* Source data
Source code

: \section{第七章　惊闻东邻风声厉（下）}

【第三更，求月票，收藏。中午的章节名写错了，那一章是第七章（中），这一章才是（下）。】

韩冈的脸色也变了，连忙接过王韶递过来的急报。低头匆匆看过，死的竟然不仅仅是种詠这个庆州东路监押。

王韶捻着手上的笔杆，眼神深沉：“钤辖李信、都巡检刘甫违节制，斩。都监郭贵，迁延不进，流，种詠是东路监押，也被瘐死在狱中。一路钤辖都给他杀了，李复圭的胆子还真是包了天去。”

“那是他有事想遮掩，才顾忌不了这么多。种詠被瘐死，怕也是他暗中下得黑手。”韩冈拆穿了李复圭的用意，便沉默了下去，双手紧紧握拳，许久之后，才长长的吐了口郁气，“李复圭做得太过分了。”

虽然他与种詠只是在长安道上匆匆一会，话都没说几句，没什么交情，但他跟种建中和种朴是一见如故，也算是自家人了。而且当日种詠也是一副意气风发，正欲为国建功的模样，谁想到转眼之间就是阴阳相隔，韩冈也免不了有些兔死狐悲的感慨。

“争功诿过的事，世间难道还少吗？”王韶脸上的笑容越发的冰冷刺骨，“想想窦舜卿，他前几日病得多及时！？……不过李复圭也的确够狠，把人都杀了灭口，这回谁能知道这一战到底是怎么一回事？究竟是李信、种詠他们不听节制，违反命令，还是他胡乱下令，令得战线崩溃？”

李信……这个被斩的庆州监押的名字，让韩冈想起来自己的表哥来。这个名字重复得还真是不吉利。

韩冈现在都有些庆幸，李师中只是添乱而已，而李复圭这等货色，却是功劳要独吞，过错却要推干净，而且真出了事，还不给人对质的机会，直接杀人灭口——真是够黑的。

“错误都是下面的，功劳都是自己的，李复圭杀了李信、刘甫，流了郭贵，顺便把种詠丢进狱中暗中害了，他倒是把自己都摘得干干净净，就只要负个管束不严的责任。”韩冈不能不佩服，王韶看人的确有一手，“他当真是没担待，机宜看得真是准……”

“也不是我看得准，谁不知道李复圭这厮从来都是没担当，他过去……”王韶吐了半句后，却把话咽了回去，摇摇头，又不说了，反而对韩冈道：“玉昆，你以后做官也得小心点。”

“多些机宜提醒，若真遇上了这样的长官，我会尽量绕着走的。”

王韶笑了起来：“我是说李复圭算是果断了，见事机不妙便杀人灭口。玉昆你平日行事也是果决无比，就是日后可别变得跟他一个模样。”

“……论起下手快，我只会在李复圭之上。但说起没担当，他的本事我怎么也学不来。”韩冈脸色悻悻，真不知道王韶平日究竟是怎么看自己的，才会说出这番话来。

* YOUR INSTRUCTIONS
Write the entries out a second time. Match them exactly.

* REPLY
Source code

: \section{第七章　惊闻东邻风声厉（下）}

【第三更，求月票，收藏。中午的章节名写错了，那一章是第七章（中），这一章才是（下）。】

韩冈的脸色也变了，连忙接过王韶递过来的急报。低头匆匆看过，死的竟然不仅仅是种詠这个庆州东路监押。

王韶捻着手上的笔杆，眼神深沉：“钤辖李信、都巡检刘甫违节制，斩。都监郭贵，迁延不进，流，种詠是东路监押，也被瘐死在狱中。一路钤辖都给他杀了，李复圭的胆子还真是包了天去。”

“那是他有事想遮掩，才顾忌不了这么多。种詠被瘐死，怕也是他暗中下得黑手。”韩冈拆穿了李复圭的用意，便沉默了下去，双手紧紧握拳，许久之后，才长长的吐了口郁气，“李复圭做得太过分了。”

虽然他与种詠只是在长安道上匆匆一会，话都没说几句，没什么交情，但他跟种建中和种朴是一见如故，也算是自家人了。而且当日种詠也是一副意气风发，正欲为国建功的模样，谁想到转眼之间就是阴阳相隔，韩冈也免不了有些兔死狐悲的感慨。

“争功诿过的事，世间难道还少吗？”王韶脸上的笑容越发的冰冷刺骨，“想想窦舜卿，他前几日病得多及时！？……不过李复圭也的确够狠，把人都杀了灭口，这回谁能知道这一战到底是怎么一回事？究竟是李信、种詠他们不听节制，违反命令，还是他胡乱下令，令得战线崩溃？”

李信……这个被斩的庆州监押的名字，让韩冈想起来自己的表哥来。这个名字重复得还真是不吉利。

韩冈现在都有些庆幸，李师中只是添乱而已，而李复圭这等货色，却是功劳要独吞，过错却要推干净，而且真出了事，还不给人对质的机会，直接杀人灭口——真是够黑的。

“错误都是下面的，功劳都是自己的，李复圭杀了李信、刘甫，流了郭贵，顺便把种詠丢进狱中暗中害了，他倒是把自己都摘得干干净净，就只要负个管束不严的责任。”韩冈不能不佩服，王韶看人的确有一手，“他当真是没担待，机宜看得真是准……”

“也不是我看得准，谁不知道李复圭这厮从来都是没担当，他过去……”王韶吐了半句后，却把话咽了回去，摇摇头，又不说了，反而对韩冈道：“玉昆，你以后做官也得小心点。”

“多些机宜提醒，若真遇上了这样的长官，我会尽量绕着走的。”

王韶笑了起来：“我是说李复圭算是果断了，见事机不妙便杀人灭口。玉昆你平日行事也是果决无比，就是日后可别变得跟他一个模样。”

“……论起下手快，我只会在李复圭之上。但说起没担当，他的本事我怎么也学不来。”韩冈脸色悻悻，真不知道王韶平日究竟是怎么看自己的，才会说出这番话来。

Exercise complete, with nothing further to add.